*What you need to do*: Each line of the material, from the first through the one containing "# Interface: MonitorCheckConfig", is to be written out exactly.

•••

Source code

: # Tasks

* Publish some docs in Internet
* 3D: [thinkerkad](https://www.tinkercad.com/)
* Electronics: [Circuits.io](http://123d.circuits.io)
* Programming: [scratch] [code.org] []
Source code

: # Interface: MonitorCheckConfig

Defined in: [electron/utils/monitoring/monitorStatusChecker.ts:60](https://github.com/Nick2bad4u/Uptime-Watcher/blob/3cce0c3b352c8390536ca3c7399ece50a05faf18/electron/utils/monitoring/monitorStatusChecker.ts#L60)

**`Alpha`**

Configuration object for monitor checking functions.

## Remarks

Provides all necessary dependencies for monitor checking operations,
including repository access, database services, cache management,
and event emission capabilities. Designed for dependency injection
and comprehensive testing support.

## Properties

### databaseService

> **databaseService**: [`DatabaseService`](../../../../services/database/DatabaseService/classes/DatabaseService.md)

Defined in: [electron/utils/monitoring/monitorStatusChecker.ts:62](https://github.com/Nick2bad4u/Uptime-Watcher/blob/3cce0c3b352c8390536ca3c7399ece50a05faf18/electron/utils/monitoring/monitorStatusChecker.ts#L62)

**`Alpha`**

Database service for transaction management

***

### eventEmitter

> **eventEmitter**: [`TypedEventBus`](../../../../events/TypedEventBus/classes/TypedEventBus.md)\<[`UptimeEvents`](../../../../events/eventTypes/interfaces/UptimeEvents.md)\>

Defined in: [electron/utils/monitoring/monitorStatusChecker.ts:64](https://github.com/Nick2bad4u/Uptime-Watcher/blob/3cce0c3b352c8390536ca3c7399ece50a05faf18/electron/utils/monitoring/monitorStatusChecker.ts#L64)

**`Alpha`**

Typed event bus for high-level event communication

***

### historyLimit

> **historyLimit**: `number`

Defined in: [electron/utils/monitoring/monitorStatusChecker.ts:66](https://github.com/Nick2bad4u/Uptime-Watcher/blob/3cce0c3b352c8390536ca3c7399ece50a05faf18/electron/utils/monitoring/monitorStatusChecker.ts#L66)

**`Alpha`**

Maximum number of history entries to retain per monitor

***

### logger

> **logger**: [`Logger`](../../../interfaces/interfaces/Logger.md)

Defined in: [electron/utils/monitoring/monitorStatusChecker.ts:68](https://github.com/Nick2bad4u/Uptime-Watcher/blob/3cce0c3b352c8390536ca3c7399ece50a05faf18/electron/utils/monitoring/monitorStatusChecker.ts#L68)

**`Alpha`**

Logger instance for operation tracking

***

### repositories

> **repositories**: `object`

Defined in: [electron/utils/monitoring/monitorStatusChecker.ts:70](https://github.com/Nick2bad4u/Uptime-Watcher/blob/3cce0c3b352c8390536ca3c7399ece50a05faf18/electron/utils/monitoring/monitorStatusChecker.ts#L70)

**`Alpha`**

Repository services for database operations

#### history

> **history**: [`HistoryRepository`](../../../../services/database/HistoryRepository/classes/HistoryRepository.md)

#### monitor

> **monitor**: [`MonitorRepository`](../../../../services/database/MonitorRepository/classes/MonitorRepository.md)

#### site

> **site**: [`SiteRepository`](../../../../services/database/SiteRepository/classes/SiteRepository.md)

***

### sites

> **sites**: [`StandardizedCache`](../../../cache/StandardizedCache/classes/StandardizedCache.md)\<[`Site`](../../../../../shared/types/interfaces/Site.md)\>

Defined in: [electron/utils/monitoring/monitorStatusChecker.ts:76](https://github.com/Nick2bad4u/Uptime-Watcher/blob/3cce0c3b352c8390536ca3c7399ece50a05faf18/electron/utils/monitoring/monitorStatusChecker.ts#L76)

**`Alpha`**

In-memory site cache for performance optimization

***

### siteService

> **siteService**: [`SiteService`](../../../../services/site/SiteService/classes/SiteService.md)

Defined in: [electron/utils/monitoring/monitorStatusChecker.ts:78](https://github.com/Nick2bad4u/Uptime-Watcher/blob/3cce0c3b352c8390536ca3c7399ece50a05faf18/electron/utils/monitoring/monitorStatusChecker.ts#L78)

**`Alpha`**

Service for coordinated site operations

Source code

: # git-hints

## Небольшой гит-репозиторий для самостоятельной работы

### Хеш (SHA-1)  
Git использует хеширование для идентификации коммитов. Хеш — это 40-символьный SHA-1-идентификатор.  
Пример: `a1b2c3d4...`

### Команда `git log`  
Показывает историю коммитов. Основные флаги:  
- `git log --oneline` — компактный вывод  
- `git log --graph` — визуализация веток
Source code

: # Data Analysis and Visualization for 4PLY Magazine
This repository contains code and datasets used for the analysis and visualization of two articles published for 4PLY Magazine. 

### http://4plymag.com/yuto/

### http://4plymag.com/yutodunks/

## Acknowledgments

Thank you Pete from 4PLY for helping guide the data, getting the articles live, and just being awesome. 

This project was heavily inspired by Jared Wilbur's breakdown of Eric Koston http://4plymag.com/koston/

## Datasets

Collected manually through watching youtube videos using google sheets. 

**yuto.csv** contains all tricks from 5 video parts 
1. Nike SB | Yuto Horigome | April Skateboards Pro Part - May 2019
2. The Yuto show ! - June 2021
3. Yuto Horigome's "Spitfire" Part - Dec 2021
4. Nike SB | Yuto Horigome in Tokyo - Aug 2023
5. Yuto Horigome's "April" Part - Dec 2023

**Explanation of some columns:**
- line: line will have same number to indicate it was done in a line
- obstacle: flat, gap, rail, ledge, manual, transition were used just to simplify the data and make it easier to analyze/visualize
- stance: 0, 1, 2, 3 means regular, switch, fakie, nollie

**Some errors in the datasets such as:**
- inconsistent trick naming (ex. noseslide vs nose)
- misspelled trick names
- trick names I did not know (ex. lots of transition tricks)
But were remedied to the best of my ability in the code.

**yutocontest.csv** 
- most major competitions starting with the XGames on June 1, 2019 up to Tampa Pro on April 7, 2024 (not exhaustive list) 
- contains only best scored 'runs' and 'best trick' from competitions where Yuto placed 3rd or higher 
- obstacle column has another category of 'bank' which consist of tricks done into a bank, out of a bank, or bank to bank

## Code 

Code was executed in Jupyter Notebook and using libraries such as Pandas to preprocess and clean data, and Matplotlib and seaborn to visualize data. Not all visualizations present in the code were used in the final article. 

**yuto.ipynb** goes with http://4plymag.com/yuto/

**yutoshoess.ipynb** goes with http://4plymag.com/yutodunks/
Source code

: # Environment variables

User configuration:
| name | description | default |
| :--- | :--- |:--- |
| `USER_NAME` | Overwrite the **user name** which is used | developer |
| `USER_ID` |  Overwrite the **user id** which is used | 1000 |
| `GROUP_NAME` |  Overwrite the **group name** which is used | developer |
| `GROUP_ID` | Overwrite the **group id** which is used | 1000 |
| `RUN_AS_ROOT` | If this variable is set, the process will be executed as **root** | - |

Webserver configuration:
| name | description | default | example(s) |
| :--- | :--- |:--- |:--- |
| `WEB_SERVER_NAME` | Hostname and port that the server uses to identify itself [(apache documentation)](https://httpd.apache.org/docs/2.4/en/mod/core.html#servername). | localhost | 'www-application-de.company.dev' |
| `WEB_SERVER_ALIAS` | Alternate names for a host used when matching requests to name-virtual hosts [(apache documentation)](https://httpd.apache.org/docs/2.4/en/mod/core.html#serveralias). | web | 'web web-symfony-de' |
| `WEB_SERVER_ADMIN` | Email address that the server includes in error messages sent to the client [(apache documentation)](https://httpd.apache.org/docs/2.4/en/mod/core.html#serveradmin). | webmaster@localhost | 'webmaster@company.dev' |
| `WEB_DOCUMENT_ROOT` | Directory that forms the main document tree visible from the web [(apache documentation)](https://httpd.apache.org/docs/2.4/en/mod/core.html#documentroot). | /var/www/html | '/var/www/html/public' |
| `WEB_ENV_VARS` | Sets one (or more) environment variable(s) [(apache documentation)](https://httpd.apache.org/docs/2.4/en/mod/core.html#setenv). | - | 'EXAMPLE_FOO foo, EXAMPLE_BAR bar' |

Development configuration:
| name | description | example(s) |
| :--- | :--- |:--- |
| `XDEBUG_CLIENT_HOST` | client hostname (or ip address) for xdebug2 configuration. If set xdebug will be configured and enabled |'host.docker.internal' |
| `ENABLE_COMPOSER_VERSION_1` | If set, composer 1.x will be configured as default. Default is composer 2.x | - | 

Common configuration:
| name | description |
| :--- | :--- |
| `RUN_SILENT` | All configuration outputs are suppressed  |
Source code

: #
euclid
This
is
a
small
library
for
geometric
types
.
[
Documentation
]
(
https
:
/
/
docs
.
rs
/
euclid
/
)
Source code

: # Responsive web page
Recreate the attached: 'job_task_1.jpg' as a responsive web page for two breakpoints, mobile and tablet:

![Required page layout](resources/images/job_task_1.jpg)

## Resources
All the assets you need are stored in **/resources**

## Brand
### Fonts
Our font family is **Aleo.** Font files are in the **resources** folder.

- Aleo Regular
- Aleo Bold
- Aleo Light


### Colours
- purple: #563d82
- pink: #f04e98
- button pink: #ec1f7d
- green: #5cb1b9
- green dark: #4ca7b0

•••

*Problem solution*:
Source code

: # Tasks

* Publish some docs in Internet
* 3D: [thinkerkad](https://www.tinkercad.com/)
* Electronics: [Circuits.io](http://123d.circuits.io)
* Programming: [scratch] [code.org] []
Source code

: # Interface: MonitorCheckConfig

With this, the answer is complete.